Наконец-то пришло время шампанского.
Обед длился три часа. Балджер, Флемми и Коннолли уехали около половины одиннадцатого. Прежде чем отправиться в постель, Моррис навел в доме полный порядок.
Пусть Кондон и ушел слишком рано, не в силах наслаждаться таким важным вечером, но Балджер и Флемми все равно чувствовали себя превосходно.

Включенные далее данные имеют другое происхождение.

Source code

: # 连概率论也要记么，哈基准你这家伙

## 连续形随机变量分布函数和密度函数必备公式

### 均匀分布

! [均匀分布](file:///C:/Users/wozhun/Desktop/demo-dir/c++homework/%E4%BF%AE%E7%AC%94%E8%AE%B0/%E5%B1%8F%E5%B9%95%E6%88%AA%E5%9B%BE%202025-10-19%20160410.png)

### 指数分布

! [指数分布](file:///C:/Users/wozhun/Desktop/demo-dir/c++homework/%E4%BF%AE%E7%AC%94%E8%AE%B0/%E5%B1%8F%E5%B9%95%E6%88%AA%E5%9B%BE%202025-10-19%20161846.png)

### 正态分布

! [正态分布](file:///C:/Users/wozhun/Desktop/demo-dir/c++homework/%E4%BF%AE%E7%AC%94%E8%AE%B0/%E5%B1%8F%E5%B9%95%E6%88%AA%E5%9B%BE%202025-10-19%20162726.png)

Гангстеры решили, что агенты ФБР дали добро на то, что у них получалось лучше всего: организацию преступлений.
«Я истолковал это именно так, – говорил позже Флемми о чудесной жизни, которую ему пообещали. – За исключением убийств, да, я думал, они могли дать нам такую гарантию».
По мнению Флемми, агенты вновь подтвердили свою политику поддержки группы, включающую полный перечень услуг: урегулирование неприятностей до возможного начала расследования, как они делали в прошлом – в случае с торговым автоматом «Мелотон», вымогательством у Фрэнка Грина, многими нераскрытыми убийствами, захватом винной лавки у Рейксов; информирование о прослушке, как они поступили в случае с гаражом на Ланкастер-стрит и, совсем недавно, с операцией «Бобы» от АБН; спасение их в случае возбуждения уголовного дела, как это было с прокурором Джеремайей Т. О’Салливаном и обвинением в махинациях на скачках; и наконец, если все остальное не поможет и Балджеру с Флемми в самом деле будет грозить официальное обвинение, обеспечение им хорошей форы.
Все выглядело так, будто на десятую годовщину их тайной сделки они снова повторили свои обеты. Балджер и Флемми вышли из-за стола, воспрявшие духом и полные сил. Ринг, возможно, и был непредсказуем и потому ненадежен, но они могли рассчитывать на Морриса и Коннолли. Но ни один из них тем вечером не сообразил, что другому Балджеру, Билли, тоже вот-вот потребуется дружественная рука в ФБР.